Indian actor (1967–2020)

Asif Basra (27 July 1967 – 12 November 2020) was an Indian actor who worked in Bollywood films and TV serials. He is best known to Western audiences for his role in American film Outsourced (2006). He also appeared in many other films, including One Night with the King (2006). Basra died of suicide by hanging in 2020. Reports suggested his death could be murder but the case was closed as no supporting evidence was found.

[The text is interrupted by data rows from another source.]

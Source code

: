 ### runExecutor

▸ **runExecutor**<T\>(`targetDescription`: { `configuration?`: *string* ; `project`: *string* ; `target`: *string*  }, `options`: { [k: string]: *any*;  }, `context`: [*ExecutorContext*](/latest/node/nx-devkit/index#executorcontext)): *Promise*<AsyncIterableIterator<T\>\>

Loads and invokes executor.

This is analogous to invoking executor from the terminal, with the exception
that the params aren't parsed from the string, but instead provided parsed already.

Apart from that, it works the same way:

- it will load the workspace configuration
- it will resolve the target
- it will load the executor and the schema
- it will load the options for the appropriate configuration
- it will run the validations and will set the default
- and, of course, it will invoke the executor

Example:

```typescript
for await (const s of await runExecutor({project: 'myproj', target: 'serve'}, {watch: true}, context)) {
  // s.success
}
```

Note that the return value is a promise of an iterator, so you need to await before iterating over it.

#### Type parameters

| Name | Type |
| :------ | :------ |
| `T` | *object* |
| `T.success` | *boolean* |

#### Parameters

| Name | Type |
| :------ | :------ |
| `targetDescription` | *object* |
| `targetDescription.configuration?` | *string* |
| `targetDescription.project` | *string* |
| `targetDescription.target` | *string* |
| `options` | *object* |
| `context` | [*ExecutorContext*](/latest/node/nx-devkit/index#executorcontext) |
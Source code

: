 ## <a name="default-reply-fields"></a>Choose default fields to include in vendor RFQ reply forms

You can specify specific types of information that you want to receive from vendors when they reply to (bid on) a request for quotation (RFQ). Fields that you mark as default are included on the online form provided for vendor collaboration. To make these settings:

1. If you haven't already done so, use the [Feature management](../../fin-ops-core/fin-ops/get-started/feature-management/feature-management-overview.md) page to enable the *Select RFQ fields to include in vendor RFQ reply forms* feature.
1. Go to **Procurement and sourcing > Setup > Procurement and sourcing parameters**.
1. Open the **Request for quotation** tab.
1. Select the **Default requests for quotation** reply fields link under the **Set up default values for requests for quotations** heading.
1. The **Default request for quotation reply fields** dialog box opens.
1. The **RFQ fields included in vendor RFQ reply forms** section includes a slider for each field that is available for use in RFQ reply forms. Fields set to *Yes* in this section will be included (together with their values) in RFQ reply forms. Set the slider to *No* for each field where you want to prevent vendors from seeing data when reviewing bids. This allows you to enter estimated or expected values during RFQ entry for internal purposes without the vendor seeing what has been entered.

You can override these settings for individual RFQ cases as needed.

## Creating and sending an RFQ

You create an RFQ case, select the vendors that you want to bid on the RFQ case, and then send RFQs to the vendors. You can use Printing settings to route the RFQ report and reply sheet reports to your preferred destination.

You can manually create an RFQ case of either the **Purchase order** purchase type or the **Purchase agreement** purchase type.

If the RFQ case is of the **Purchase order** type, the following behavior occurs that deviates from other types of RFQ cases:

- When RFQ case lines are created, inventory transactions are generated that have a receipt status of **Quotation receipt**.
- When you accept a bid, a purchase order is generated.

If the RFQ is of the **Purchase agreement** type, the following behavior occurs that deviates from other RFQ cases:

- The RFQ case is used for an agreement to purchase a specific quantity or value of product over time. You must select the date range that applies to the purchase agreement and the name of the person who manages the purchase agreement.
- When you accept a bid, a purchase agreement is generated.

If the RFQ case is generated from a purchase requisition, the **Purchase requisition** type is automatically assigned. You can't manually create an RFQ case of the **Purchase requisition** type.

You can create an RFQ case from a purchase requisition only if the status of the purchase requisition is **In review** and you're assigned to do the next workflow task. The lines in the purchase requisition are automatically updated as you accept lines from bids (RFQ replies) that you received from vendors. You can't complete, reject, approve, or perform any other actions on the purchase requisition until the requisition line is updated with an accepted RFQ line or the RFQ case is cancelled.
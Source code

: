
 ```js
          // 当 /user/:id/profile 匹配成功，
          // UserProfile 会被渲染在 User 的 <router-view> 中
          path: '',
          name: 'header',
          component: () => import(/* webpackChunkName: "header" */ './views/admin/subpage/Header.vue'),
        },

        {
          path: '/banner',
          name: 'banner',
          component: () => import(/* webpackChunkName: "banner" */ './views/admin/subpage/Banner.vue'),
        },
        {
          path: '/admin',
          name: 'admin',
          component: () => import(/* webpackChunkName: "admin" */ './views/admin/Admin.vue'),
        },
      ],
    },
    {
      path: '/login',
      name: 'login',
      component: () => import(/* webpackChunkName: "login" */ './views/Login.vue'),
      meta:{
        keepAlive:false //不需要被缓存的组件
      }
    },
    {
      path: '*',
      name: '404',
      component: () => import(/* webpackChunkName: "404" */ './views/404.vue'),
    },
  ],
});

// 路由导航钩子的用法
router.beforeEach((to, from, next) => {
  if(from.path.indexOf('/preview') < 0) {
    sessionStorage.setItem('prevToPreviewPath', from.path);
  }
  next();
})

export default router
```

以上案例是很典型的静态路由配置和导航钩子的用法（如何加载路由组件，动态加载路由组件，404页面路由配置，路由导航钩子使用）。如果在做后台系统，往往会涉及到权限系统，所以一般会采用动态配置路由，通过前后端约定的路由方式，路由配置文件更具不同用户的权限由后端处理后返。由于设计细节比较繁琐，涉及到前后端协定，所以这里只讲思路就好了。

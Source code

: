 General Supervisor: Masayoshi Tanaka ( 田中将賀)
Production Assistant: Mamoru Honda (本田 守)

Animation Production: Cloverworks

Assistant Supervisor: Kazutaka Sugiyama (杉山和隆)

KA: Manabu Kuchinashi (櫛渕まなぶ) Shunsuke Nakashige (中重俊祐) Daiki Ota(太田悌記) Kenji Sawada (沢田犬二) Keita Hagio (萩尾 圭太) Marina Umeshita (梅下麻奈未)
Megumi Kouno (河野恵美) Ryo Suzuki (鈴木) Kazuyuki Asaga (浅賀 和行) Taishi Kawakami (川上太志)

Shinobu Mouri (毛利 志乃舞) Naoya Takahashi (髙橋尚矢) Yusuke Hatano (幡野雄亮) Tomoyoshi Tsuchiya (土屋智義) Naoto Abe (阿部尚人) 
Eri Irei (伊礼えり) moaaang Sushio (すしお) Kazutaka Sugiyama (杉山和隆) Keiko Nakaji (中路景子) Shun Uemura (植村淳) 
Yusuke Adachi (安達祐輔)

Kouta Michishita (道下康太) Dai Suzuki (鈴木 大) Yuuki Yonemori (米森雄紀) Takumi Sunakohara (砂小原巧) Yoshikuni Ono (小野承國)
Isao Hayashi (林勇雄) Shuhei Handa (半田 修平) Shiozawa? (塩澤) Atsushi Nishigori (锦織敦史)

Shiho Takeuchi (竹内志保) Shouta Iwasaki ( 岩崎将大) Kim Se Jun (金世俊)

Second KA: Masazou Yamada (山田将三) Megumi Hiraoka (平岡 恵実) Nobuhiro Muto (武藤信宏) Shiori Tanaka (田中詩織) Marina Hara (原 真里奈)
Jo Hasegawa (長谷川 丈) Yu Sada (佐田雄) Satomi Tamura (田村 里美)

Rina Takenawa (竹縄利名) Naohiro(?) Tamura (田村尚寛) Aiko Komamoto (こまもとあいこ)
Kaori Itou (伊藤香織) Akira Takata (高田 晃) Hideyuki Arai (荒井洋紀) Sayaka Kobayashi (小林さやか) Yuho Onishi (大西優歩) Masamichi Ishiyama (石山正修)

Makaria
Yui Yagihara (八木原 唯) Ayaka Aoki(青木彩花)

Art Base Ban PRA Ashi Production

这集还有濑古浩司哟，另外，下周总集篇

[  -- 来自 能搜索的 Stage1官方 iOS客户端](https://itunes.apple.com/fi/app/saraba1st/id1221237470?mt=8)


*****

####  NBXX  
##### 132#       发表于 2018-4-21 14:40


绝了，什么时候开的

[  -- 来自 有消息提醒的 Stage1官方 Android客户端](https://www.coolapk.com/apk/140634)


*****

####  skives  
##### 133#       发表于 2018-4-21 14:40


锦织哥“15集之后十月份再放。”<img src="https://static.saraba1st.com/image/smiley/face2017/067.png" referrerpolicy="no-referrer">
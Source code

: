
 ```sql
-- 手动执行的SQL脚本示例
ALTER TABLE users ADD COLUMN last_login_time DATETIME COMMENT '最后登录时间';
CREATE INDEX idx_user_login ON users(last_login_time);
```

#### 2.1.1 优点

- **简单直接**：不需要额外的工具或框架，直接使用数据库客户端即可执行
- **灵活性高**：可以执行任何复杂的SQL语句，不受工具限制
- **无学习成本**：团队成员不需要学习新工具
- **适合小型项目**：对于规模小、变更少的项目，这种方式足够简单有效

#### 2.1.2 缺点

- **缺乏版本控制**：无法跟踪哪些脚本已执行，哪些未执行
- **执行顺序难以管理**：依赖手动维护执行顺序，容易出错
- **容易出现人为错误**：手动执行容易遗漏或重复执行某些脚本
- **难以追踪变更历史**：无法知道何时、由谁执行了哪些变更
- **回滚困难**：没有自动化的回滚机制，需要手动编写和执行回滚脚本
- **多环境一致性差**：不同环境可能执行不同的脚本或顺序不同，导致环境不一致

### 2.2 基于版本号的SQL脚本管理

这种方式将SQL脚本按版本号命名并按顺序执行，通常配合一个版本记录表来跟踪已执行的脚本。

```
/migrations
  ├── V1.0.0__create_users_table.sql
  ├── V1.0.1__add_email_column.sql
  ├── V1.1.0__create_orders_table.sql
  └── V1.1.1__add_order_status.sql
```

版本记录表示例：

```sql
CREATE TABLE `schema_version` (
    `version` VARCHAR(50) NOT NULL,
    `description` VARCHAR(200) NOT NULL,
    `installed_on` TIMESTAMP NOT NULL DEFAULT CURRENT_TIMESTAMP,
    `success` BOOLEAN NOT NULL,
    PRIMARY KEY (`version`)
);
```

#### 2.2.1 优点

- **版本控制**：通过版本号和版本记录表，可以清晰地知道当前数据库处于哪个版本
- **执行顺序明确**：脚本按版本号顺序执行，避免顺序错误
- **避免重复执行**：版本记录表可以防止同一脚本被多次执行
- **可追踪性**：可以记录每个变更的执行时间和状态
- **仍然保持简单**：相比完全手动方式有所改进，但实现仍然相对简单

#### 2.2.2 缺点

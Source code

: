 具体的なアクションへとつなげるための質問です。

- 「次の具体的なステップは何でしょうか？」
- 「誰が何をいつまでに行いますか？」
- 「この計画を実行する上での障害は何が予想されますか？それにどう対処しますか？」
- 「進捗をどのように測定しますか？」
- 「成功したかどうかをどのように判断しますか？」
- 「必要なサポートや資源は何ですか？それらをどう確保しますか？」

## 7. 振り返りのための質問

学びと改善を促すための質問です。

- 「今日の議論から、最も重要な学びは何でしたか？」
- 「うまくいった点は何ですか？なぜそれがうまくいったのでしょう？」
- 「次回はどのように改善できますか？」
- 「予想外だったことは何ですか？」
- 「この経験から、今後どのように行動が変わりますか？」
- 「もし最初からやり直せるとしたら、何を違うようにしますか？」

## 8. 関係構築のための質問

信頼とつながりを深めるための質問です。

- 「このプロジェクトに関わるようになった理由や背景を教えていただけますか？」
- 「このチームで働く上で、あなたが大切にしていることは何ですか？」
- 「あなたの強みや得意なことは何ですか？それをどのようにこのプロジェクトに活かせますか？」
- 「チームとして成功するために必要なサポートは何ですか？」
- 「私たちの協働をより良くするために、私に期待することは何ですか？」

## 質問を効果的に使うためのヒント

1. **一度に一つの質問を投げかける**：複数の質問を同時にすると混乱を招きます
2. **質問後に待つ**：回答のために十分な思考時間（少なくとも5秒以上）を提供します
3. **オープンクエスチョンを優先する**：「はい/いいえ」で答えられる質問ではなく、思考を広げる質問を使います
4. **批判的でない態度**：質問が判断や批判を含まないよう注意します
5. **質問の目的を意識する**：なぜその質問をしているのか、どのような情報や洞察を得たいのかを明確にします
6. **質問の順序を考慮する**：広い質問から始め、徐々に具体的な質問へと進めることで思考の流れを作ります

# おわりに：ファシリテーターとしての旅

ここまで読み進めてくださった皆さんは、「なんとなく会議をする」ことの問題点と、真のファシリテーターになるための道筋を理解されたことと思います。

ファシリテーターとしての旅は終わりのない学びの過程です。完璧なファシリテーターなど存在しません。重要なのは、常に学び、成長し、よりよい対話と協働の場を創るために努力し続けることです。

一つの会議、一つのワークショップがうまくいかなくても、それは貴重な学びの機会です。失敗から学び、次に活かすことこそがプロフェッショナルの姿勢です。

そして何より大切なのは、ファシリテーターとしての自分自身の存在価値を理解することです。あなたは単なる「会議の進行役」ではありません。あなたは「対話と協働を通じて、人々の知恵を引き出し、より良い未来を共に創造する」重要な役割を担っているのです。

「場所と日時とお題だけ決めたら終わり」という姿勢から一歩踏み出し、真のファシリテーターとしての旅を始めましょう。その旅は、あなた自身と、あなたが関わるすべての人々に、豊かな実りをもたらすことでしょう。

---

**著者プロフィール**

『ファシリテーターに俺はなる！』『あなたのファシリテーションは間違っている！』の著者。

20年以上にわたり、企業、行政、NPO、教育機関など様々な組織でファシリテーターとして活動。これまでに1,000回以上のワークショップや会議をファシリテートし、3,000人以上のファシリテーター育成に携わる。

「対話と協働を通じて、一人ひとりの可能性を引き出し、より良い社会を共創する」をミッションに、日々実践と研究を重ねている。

==Early life and education==
Asif Basra was born on 27 July 1967 in Amravati, Maharashtra, India. In 1989, he moved to Mumbai and attended University of Mumbai, and acted in college productions. He regularly won prizes for the characters he played during this time. He graduated with a Bachelor's degree in Physics.

==Acting career==
Basra performed in Anurag Kashyap's Black Friday and Rahul Dholakia's Parzania, which received much critical appreciation. He appeared in Michael O. Sajbeland's One Night with the King with veteran actors Omar Sharif and Peter O'Toole. He played a tailor in the Hindi movie Lamhaa; he appeared in 2010's top-grossing Bollywood film Once Upon a Time in Mumbaai as Shoaib's (Emraan Hashmi) father. Basra was also known for his theatrical performances from playing five characters in Feroz Abbas Khan's production of Mahatma v/s Gandhi. Other performances include a child with spina bifida in Main Bhi Superman and Horatio in Hamlet.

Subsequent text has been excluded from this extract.